What this task involves. Your task is to write out every line of the data exactly. Drop the pictures.
Start of Source information
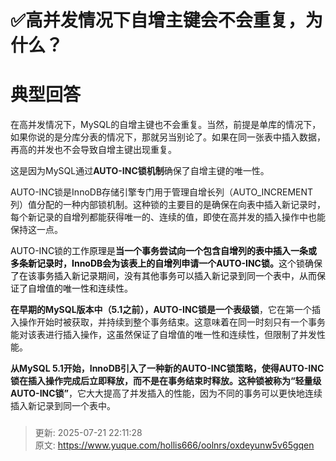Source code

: # ✅高并发情况下自增主键会不会重复，为什么？

# 典型回答


在高并发情况下，MySQL的自增主键也不会重复。当然，前提是单库的情况下，如果你说的是分库分表的情况下，那就另当别论了。如果在同一张表中插入数据，再高的并发也不会导致自增主键出现重复。



这是因为MySQL通过**AUTO-INC锁机制**确保了自增主键的唯一性。



AUTO-INC锁是InnoDB存储引擎专门用于管理自增长列（AUTO_INCREMENT列）值分配的一种内部锁机制。这种锁的主要目的是确保在向表中插入新记录时，每个新记录的自增列都能获得唯一的、连续的值，即使在高并发的插入操作中也能保持这一点。



<font style="color:rgb(13, 13, 13);">AUTO-INC锁的工作原理是</font>**<font style="color:rgb(13, 13, 13);">当一个事务尝试向一个包含自增列的表中插入一条或多条新记录时，InnoDB会为该表上的自增列申请一个AUTO-INC锁。</font>**<font style="color:rgb(13, 13, 13);">这个锁确保了在该事务插入新记录期间，没有其他事务可以插入新记录到同一个表中，从而保证了自增值的唯一性和连续性。</font>

<font style="color:rgb(13, 13, 13);"></font>

**在早期的MySQL版本中（5.1之前），AUTO-INC锁是一个表级锁**，它在第一个插入操作开始时被获取，并持续到整个事务结束。这意味着在同一时刻只有一个事务能对该表进行插入操作，这虽然保证了自增值的唯一性和连续性，但限制了并发性能。



**从MySQL 5.1开始，InnoDB引入了一种新的AUTO-INC锁策略，使得AUTO-INC锁在插入操作完成后立即释放，而不是在事务结束时释放。这种锁被称为“轻量级AUTO-INC锁”**，它大大提高了并发插入的性能，因为不同的事务可以更快地连续插入新记录到同一个表中。

### 


> 更新: 2025-07-21 22:11:28  
> 原文: <https://www.yuque.com/hollis666/oolnrs/oxdeyunw5v65gqen>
End of Source information
Task solution.
Source code

: # ✅高并发情况下自增主键会不会重复，为什么？

# 典型回答


在高并发情况下，MySQL的自增主键也不会重复。当然，前提是单库的情况下，如果你说的是分库分表的情况下，那就另当别论了。如果在同一张表中插入数据，再高的并发也不会导致自增主键出现重复。



这是因为MySQL通过**AUTO-INC锁机制**确保了自增主键的唯一性。



AUTO-INC锁是InnoDB存储引擎专门用于管理自增长列（AUTO_INCREMENT列）值分配的一种内部锁机制。这种锁的主要目的是确保在向表中插入新记录时，每个新记录的自增列都能获得唯一的、连续的值，即使在高并发的插入操作中也能保持这一点。



<font style="color:rgb(13, 13, 13);">AUTO-INC锁的工作原理是</font>**<font style="color:rgb(13, 13, 13);">当一个事务尝试向一个包含自增列的表中插入一条或多条新记录时，InnoDB会为该表上的自增列申请一个AUTO-INC锁。</font>**<font style="color:rgb(13, 13, 13);">这个锁确保了在该事务插入新记录期间，没有其他事务可以插入新记录到同一个表中，从而保证了自增值的唯一性和连续性。</font>

<font style="color:rgb(13, 13, 13);"></font>

**在早期的MySQL版本中（5.1之前），AUTO-INC锁是一个表级锁**，它在第一个插入操作开始时被获取，并持续到整个事务结束。这意味着在同一时刻只有一个事务能对该表进行插入操作，这虽然保证了自增值的唯一性和连续性，但限制了并发性能。



**从MySQL 5.1开始，InnoDB引入了一种新的AUTO-INC锁策略，使得AUTO-INC锁在插入操作完成后立即释放，而不是在事务结束时释放。这种锁被称为“轻量级AUTO-INC锁”**，它大大提高了并发插入的性能，因为不同的事务可以更快地连续插入新记录到同一个表中。

### 


> 更新: 2025-07-21 22:11:28  
> 原文: <https://www.yuque.com/hollis666/oolnrs/oxdeyunw5v65gqen>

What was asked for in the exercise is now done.